The three vowel sounds are ä, properly aa (as in laager beer), oo, and ee.
Aa, the most elemental, a mere bleat, has a meaning in Baby Talk that is best expressed by the spreading gesture of the hands. It, expresses urbanity, the broader point of view, the generous generality, horizontality. ‘Ga’ may thus be seen to be composed of G + Aa, which is to say, the guttural of action with the vowel of horizontality. Hence ‘ga’ as a root means go, something going on, on the go. ‘Ma’ (M+ A) in its verbal sense will be readily seen to mean ‘I myself am getting along, broadening out in my views, extending my acquaintance,’ and so forth.
Oo, the second vowel, requires considerable practice in shaping the mouth. The vowel is generally acquired in conjunction with the consonant P. Oo sounds an early note of criticism. The accompanying gesture is upward, as if measuring the fullness of things, or estimating higher qualities. ‘Goo’ (G+OO) means, of course, ‘good.’ Adults naturally associate the d or the t of grabbing with anything that is goo.

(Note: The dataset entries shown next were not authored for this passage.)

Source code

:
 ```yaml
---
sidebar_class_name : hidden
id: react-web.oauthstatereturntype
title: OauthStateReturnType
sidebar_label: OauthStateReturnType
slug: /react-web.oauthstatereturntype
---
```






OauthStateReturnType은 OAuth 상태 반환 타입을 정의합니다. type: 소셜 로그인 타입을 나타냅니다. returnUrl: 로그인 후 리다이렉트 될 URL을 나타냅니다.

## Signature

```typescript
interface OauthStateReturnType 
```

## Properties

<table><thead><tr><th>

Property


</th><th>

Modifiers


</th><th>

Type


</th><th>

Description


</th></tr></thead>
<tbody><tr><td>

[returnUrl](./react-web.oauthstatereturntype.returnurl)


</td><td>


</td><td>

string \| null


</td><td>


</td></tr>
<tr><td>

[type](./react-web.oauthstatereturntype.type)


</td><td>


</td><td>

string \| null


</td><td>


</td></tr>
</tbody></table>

Ee is introspective. It is by far the most difficult vowel to pronounce, and it marks the highest development of instinctive speech. It expresses personal identity, physical consciousness, pain. When the infant, gazing inward upon his still soul, cries ‘Me’ (M+E), he has achieved that self-expression which we recognize as the ultimate purpose of language.
These primitive roots apparently all exist in Bantu, and may be traced, more or less, through all languages. Thus ta — English, take; French, tiens; Spanish, tome; Latin, teneo; Arabic, a’ta; Japanese, dasu, etc. Comparative philology is the easiest thing in the world if you go about it the right way. You can always find a word sounding something like what you want it to sound; meaning something like what you want it to mean. And in doing this you pass over about a thousand exceptions. All this is allowed, and is quite regular. But I am not. going to go into this part of my subject.

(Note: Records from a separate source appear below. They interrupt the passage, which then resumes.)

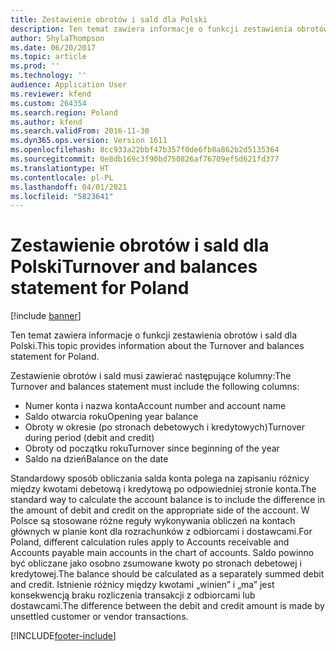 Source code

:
 ```yaml
---
title: Zestawienie obrotów i sald dla Polski
description: Ten temat zawiera informacje o funkcji zestawienia obrotów i sald dla Polski.
author: ShylaThompson
ms.date: 06/20/2017
ms.topic: article
ms.prod: ''
ms.technology: ''
audience: Application User
ms.reviewer: kfend
ms.custom: 264354
ms.search.region: Poland
ms.author: kfend
ms.search.validFrom: 2016-11-30
ms.dyn365.ops.version: Version 1611
ms.openlocfilehash: 8cc933a22bbf47b357f0de6fb8a862b2d5135364
ms.sourcegitcommit: 0e8db169c3f90bd750826af76709ef5d621fd377
ms.translationtype: HT
ms.contentlocale: pl-PL
ms.lasthandoff: 04/01/2021
ms.locfileid: "5823641"
---
```

# <a name="turnover-and-balances-statement-for-poland"></a><span data-ttu-id="fc13c-103">Zestawienie obrotów i sald dla Polski</span><span class="sxs-lookup"><span data-stu-id="fc13c-103">Turnover and balances statement for Poland</span></span>

[!include [banner](../includes/banner.md)]

<span data-ttu-id="fc13c-104">Ten temat zawiera informacje o funkcji zestawienia obrotów i sald dla Polski.</span><span class="sxs-lookup"><span data-stu-id="fc13c-104">This topic provides information about the Turnover and balances statement for Poland.</span></span>

<span data-ttu-id="fc13c-105">Zestawienie obrotów i sald musi zawierać następujące kolumny:</span><span class="sxs-lookup"><span data-stu-id="fc13c-105">The Turnover and balances statement must include the following columns:</span></span>

-   <span data-ttu-id="fc13c-106">Numer konta i nazwa konta</span><span class="sxs-lookup"><span data-stu-id="fc13c-106">Account number and account name</span></span>
-   <span data-ttu-id="fc13c-107">Saldo otwarcia roku</span><span class="sxs-lookup"><span data-stu-id="fc13c-107">Opening year balance</span></span>
-   <span data-ttu-id="fc13c-108">Obroty w okresie (po stronach debetowych i kredytowych)</span><span class="sxs-lookup"><span data-stu-id="fc13c-108">Turnover during period (debit and credit)</span></span>
-   <span data-ttu-id="fc13c-109">Obroty od początku roku</span><span class="sxs-lookup"><span data-stu-id="fc13c-109">Turnover since beginning of the year</span></span>
-   <span data-ttu-id="fc13c-110">Saldo na dzień</span><span class="sxs-lookup"><span data-stu-id="fc13c-110">Balance on the date</span></span>

<span data-ttu-id="fc13c-111">Standardowy sposób obliczania salda konta polega na zapisaniu różnicy między kwotami debetową i kredytową po odpowiedniej stronie konta.</span><span class="sxs-lookup"><span data-stu-id="fc13c-111">The standard way to calculate the account balance is to include the difference in the amount of debit and credit on the appropriate side of the account.</span></span> <span data-ttu-id="fc13c-112">W Polsce są stosowane różne reguły wykonywania obliczeń na kontach głównych w planie kont dla rozrachunków z odbiorcami i dostawcami.</span><span class="sxs-lookup"><span data-stu-id="fc13c-112">For Poland, different calculation rules apply to Accounts receivable and Accounts payable main accounts in the chart of accounts.</span></span> <span data-ttu-id="fc13c-113">Saldo powinno być obliczane jako osobno zsumowane kwoty po stronach debetowej i kredytowej.</span><span class="sxs-lookup"><span data-stu-id="fc13c-113">The balance should be calculated as a separately summed debit and credit.</span></span> <span data-ttu-id="fc13c-114">Istnienie różnicy między kwotami „winien” i „ma” jest konsekwencją braku rozliczenia transakcji z odbiorcami lub dostawcami.</span><span class="sxs-lookup"><span data-stu-id="fc13c-114">The difference between the debit and credit amount is made by unsettled customer or vendor transactions.</span></span>





[!INCLUDE[footer-include](../../includes/footer-banner.md)]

In conclusion, I will say t hat whet her or not two shipwrecked, orphaned infants brought up on two desert isles by maternal crocodiles would, upon attaining their respective manhood and womanhood, speak the same language, is a question that seems to me of slight practical interest, if any. But the popularity of this type of story shows that people are still wondering, as Rhamsinitus did, about it. I can’t help wondering myself.